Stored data
__________________________________________________

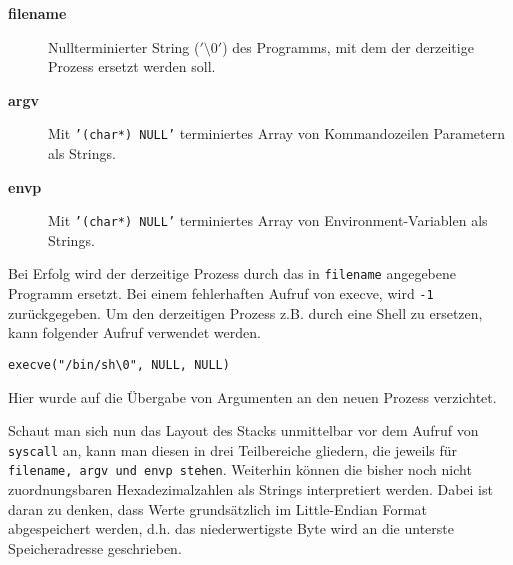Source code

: \documentclass[12pt]{article}
\begin{document}
\begin{description}
    \item [\textbf{filename}] Nullterminierter String ($'\setminus0'$) des Programms, mit dem der derzeitige Prozess ersetzt werden soll.

    \item [\textbf{argv}] Mit \texttt{'(char*) NULL'} terminiertes Array von Kommandozeilen Parametern als Strings. 

    \item [\textbf{envp}] Mit \texttt{'(char*) NULL'} terminiertes Array von Environment-Variablen als Strings.
\end{description}
Bei Erfolg wird der derzeitige Prozess durch das in \texttt{filename} angegebene Programm ersetzt. Bei einem fehlerhaften Aufruf von execve, wird \texttt{-1} zurückgegeben.
\newline
\newline
Um den derzeitigen Prozess z.B. durch eine Shell zu ersetzen, kann folgender Aufruf verwendet werden.
\begin{lstlisting}
execve("/bin/sh\0", NULL, NULL)
\end{lstlisting}
Hier wurde auf die Übergabe von Argumenten an den neuen Prozess verzichtet.
\newline

Schaut man sich nun das Layout des Stacks unmittelbar vor dem Aufruf von \texttt{syscall} an, kann man diesen in drei Teilbereiche gliedern, die jeweils für \texttt{filename, argv und envp stehen}. Weiterhin können die bisher noch nicht zuordnungsbaren Hexadezimalzahlen als Strings interpretiert werden. Dabei ist daran zu denken, dass Werte grundsätzlich im Little-Endian Format abgespeichert werden, d.h. das niederwertigste Byte wird an die unterste Speicheradresse geschrieben.
\end{document}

__________________________________________________

Directions
Could you restate every record above word for word, dropping the pictures?

Exercise solution
Source code

: \documentclass[12pt]{article}
\begin{document}
\begin{description}
    \item [\textbf{filename}] Nullterminierter String ($'\setminus0'$) des Programms, mit dem der derzeitige Prozess ersetzt werden soll.

    \item [\textbf{argv}] Mit \texttt{'(char*) NULL'} terminiertes Array von Kommandozeilen Parametern als Strings. 

    \item [\textbf{envp}] Mit \texttt{'(char*) NULL'} terminiertes Array von Environment-Variablen als Strings.
\end{description}
Bei Erfolg wird der derzeitige Prozess durch das in \texttt{filename} angegebene Programm ersetzt. Bei einem fehlerhaften Aufruf von execve, wird \texttt{-1} zurückgegeben.
\newline
\newline
Um den derzeitigen Prozess z.B. durch eine Shell zu ersetzen, kann folgender Aufruf verwendet werden.
\begin{lstlisting}
execve("/bin/sh\0", NULL, NULL)
\end{lstlisting}
Hier wurde auf die Übergabe von Argumenten an den neuen Prozess verzichtet.
\newline

Schaut man sich nun das Layout des Stacks unmittelbar vor dem Aufruf von \texttt{syscall} an, kann man diesen in drei Teilbereiche gliedern, die jeweils für \texttt{filename, argv und envp stehen}. Weiterhin können die bisher noch nicht zuordnungsbaren Hexadezimalzahlen als Strings interpretiert werden. Dabei ist daran zu denken, dass Werte grundsätzlich im Little-Endian Format abgespeichert werden, d.h. das niederwertigste Byte wird an die unterste Speicheradresse geschrieben.
\end{document}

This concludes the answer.